AUDIENCE: Couldn't you solve that last problem by having the extra rules that imply it? The problem here is you have the definition of something, but you don't have the definition of its opposite. If you include in the database something that says something implies mortal x, something else implies not mortal x, haven't you basically solved the problem?

PROFESSOR: But the issue is do you put a finite number of those in?

AUDIENCE: If things are specified always in pairs--

PROFESSOR: But the impression is then what do you do about deduction? You can't specify NOTs. But the problem is, in a big system, it turns out that might not be a finite number of things. There are also sort of two issues. Partly it might not be finite. Partly it might be that's not what you want.

So a good example would be suppose I want to do connectivity. I want a reason about connectivity. And I'm going to tell you there's four things: a and b and c and d. And I'll tell you a is connected to b and c's connected to d. And now I'll tell you is a connected to d? That's the question.

There's an example where I would like something like the closed world assumption. That's a tiny toy, but a lot of times, I want to be able to say something like anything that I haven't told you, assume is not true. So it's not as simple as you only want to put in explicit NOTs all over the place. It's that sometimes it really isn't clear what you even want. That having to specify both everything and not everything is too precise, and then you get down into problems there. But there are a lot of approaches that explicitly put in NOTs and reason based on that. So it's a very good idea. It's just that then it starts becoming a little cumbersome in the very large problems you'd like to use.

AUDIENCE: I'm not sure how directly related to the argument this is, but one of your points was that one of the dangers of the closed rule is you never really know all the things that are there. You never really know all the parts to it. Isn't that a major problem with any programming? I always write programs where I assume that I've got all the cases, and so I check for them all or whatever, and somewhere down the road, I find out that I didn't check for one of them.

PROFESSOR: Well, sure, it's true. But the problem here is it's that assumption which is the thing that you're making if you believe you're identifying this with logic. So you're quite right. It's a situation you're never in. The problem is if you're starting to believe that what this is doing is logic and you look at the rules you write down and say what can I deduce from them, you have to be very careful to remember that NOT means something else. And it means something else based on an assumption which is probably not true.

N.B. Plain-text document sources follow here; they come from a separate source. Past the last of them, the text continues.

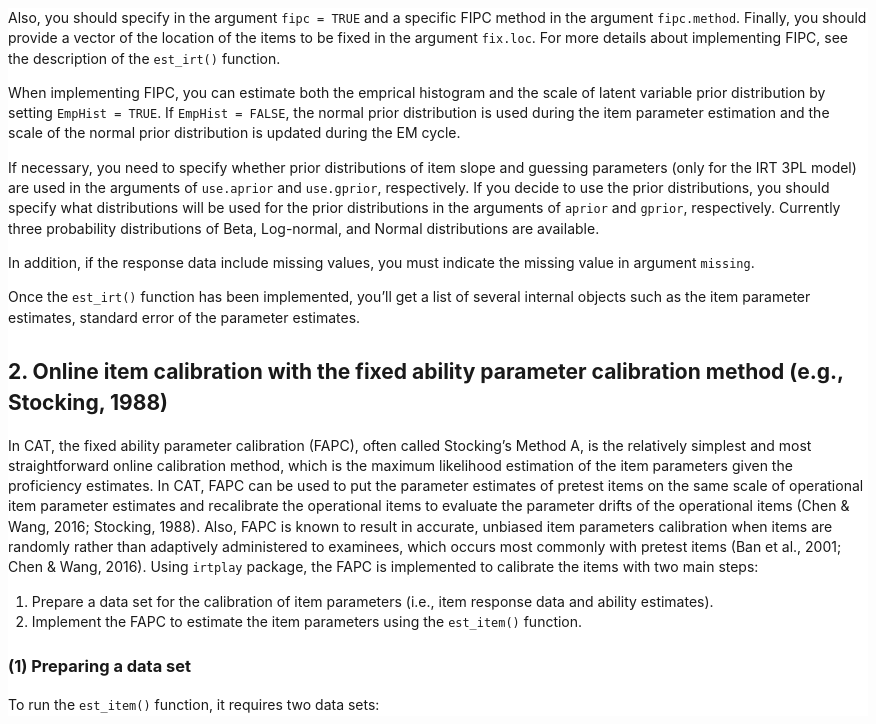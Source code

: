Also, you should specify in the argument `fipc = TRUE` and a specific
FIPC method in the argument `fipc.method`. Finally, you should provide a
vector of the location of the items to be fixed in the argument
`fix.loc`. For more details about implementing FIPC, see the description
of the `est_irt()` function.

When implementing FIPC, you can estimate both the emprical histogram and
the scale of latent variable prior distribution by setting `EmpHist =
TRUE`. If `EmpHist = FALSE`, the normal prior distribution is used
during the item parameter estimation and the scale of the normal prior
distribution is updated during the EM cycle.

If necessary, you need to specify whether prior distributions of item
slope and guessing parameters (only for the IRT 3PL model) are used in
the arguments of `use.aprior` and `use.gprior`, respectively. If you
decide to use the prior distributions, you should specify what
distributions will be used for the prior distributions in the arguments
of `aprior` and `gprior`, respectively. Currently three probability
distributions of Beta, Log-normal, and Normal distributions are
available.

In addition, if the response data include missing values, you must
indicate the missing value in argument `missing`.

Once the `est_irt()` function has been implemented, you’ll get a list of
several internal objects such as the item parameter estimates, standard
error of the parameter estimates.

## 2\. Online item calibration with the fixed ability parameter calibration method (e.g., Stocking, 1988)

In CAT, the fixed ability parameter calibration (FAPC), often called
Stocking’s Method A, is the relatively simplest and most straightforward
online calibration method, which is the maximum likelihood estimation of
the item parameters given the proficiency estimates. In CAT, FAPC can be
used to put the parameter estimates of pretest items on the same scale
of operational item parameter estimates and recalibrate the operational
items to evaluate the parameter drifts of the operational items (Chen &
Wang, 2016; Stocking, 1988). Also, FAPC is known to result in accurate,
unbiased item parameters calibration when items are randomly rather than
adaptively administered to examinees, which occurs most commonly with
pretest items (Ban et al., 2001; Chen & Wang, 2016). Using `irtplay`
package, the FAPC is implemented to calibrate the items with two main
steps:

1.  Prepare a data set for the calibration of item parameters (i.e.,
    item response data and ability estimates).
2.  Implement the FAPC to estimate the item parameters using the
    `est_item()` function.

### (1) Preparing a data set

To run the `est_item()` function, it requires two data sets:
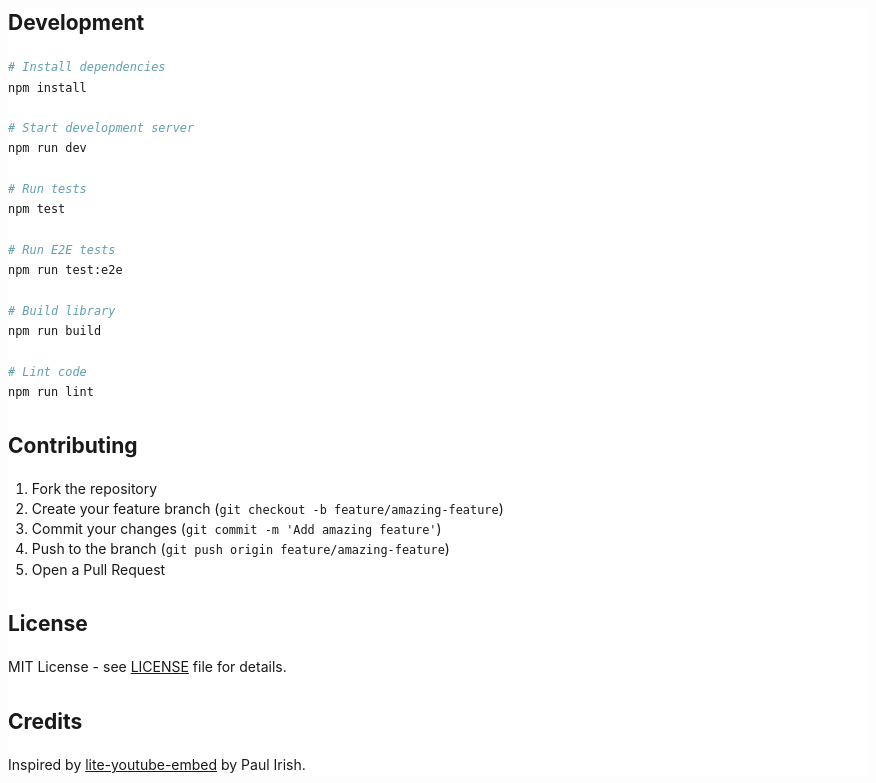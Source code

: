## Development

```bash
# Install dependencies
npm install

# Start development server
npm run dev

# Run tests
npm test

# Run E2E tests
npm run test:e2e

# Build library
npm run build

# Lint code
npm run lint
```

## Contributing

1. Fork the repository
2. Create your feature branch (`git checkout -b feature/amazing-feature`)
3. Commit your changes (`git commit -m 'Add amazing feature'`)
4. Push to the branch (`git push origin feature/amazing-feature`)
5. Open a Pull Request

## License

MIT License - see [LICENSE](LICENSE) file for details.

## Credits

Inspired by [lite-youtube-embed](https://github.com/paulirish/lite-youtube-embed) by Paul Irish.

AUDIENCE: Do I understand you correctly that you cannot fix this problem without killing off all possibilities of inference through altering NOT?

PROFESSOR: No, that's not quite right. There are other-- there are ways to do logic with real NOTs. There are actually ways to do that. But they're very inefficient as far as anybody knows. And they're much more-- the, quote, inference in here is built into this unifier and this pattern matching unification algorithm. There are ways to automate real logical reasoning. But it's not based on that, and logic programming languages don't tend to do that because it's very inefficient as far as anybody knows. All right, thank you.